Playing foul are those repeating the perennial mantras of “cycles of violence” and spouting generalizations based on moral equivalency which fail to distinguish between aggressors and victims. Playing foul was Kofi Annan scolding us, and the UN Security Council resolution condemning Israel for “disproportionate use of military force” – a resolution which was only averted by the US veto. Playing foul were the Russians, the French and other Europeans demanding a halt to the “inflicting of suffering on innocent Lebanese civilians.”
Playing foul was the EU President deploring the destruction of civilian infrastructure and condemning Israel’s “unjustified air and sea blockade,” even hinting at economic sanctions.
TO HIS CREDIT, President Bush stood by Israel from the outset, adamantly reiterating our right to defend ourselves and refusing to support a cease-fire which would have enabled Hizbullah to retreat and regroup in order to confront us again at a time of its choosing.
We should not be under any illusion that the hostile attitude displayed against us by much of the world will change overnight. But now, for the first time, even countries that until now displayed bias and applied double standards in judging us are following the American lead.

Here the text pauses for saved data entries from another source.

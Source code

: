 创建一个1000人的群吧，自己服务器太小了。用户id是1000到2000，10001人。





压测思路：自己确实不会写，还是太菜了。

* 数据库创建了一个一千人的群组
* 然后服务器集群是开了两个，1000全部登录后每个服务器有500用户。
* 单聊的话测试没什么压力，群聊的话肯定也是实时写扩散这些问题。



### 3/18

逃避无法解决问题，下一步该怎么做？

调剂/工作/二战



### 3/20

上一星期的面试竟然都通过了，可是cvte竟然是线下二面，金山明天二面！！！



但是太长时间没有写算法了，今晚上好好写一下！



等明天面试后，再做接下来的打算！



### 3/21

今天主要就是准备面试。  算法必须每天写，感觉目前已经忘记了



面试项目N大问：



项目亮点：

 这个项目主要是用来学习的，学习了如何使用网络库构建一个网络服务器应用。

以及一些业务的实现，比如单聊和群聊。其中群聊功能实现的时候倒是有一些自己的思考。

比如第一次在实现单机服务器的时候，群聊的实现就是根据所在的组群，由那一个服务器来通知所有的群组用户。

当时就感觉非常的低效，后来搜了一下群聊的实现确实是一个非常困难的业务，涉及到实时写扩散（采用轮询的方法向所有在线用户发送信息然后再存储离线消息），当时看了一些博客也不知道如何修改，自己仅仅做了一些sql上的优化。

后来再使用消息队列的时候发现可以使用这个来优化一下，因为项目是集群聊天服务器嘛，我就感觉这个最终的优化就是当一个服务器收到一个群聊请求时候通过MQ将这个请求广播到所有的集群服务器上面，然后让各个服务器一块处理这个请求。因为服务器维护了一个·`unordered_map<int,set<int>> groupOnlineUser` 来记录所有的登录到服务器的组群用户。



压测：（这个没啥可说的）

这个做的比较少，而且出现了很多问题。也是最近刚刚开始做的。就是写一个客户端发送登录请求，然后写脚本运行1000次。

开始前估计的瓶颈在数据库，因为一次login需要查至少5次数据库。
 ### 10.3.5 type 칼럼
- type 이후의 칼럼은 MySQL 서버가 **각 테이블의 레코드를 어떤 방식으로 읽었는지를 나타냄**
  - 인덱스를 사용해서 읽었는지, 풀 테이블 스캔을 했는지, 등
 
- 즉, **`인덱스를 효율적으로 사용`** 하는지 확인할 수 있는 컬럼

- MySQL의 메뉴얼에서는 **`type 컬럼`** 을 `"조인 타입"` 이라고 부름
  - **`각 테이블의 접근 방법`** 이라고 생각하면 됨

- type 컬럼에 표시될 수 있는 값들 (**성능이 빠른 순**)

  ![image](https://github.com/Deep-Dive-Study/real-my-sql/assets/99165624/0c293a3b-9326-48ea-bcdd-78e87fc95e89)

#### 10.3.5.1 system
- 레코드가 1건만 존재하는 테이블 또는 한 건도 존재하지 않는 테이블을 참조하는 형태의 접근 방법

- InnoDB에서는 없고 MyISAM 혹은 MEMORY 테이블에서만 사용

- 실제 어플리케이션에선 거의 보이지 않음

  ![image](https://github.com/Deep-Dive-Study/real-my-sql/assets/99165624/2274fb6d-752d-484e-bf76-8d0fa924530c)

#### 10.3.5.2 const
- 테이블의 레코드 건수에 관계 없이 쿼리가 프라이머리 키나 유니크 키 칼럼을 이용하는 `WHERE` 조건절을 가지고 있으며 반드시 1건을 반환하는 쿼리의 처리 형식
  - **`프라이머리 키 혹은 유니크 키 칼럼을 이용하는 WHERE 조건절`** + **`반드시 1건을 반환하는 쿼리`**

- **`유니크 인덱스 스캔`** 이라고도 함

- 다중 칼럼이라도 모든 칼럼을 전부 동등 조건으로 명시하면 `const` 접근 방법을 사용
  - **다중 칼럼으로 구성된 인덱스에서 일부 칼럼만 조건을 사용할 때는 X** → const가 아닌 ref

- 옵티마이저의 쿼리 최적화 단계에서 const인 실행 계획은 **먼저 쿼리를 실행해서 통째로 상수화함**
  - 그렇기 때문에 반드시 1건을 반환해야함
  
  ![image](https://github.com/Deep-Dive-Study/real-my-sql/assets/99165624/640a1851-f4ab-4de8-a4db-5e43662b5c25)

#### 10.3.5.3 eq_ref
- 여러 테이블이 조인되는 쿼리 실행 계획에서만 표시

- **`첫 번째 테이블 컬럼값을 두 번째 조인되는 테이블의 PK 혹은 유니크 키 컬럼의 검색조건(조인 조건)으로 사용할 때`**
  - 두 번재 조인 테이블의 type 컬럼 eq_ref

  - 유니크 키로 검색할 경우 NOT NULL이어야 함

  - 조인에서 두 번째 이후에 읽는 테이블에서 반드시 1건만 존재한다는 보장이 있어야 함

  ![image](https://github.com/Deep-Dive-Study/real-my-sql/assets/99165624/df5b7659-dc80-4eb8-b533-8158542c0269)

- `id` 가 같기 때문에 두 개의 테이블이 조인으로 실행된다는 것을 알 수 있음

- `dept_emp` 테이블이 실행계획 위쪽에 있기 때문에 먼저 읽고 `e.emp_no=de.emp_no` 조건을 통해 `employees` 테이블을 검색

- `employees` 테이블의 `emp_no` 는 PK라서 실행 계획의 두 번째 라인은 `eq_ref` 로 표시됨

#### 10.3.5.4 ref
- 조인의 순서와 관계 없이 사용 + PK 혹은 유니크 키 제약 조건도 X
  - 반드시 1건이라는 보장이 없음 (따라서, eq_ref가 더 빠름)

Perhaps recent events may finally be making some of the Europeans aware of the stark reality that they and we Israelis are on the same side, on the front lines facing the authentic cut-throat jihadists, the advance guards of Islamic fundamentalism seeking to conquer the world and transform it into a caliphate.
The first major breakthrough came with the statement of the G8. For the first time Russia and France endorsed a resolution which clearly distinguished between the aggressor and victim. Hopefully it may represent the turning point of a growing realization that the only real beneficiaries from this violent upheaval are the Iranians, who are orchestrating the conflict to promote their own objectives.
THE PEOPLE of Israel are already displaying qualities of fortitude and determination that their enemies mistakenly believed had been eroded by soft living and consumerism.
Now is the time for us to reinforce our unity and national consensus. So long as the government remains firm on its objectives – the dismantling of Hizbullah and the return of the hostages – we are entitled to expect our politicians to set aside their differences.
Now is the time to demonstrate our united resolve, with leading opposition politicians, including Binyamin Netanyahu speaking to the world, with one voice in support of the efforts of our prime minister.
Now is the time to promote the most talented and articulate Israelis to present our case to the world, even if that requires some of the currently ensconced bureaucrats to temporarily step aside.
Now is also the time to repair our relationship with Diaspora Jewry and welcome their input into the war of ideas in which we have been losing ground over these past years by being falsely portrayed as brutal occupiers.
This could represent the beginning of a campaign to reverse the global tide of media demonization and bias confronting us.
HISTORY MAY make us grateful that the Hizbullah offensive took place now rather than in a few years’ time, when the price in blood would undoubtedly be much higher. Our challenge is to guarantee that the bloodshed and the sacrifices our people are currently making will not be in vain and will result in a more secure Israel.
That means finishing the job, as Prime Minister Olmert has promised to do.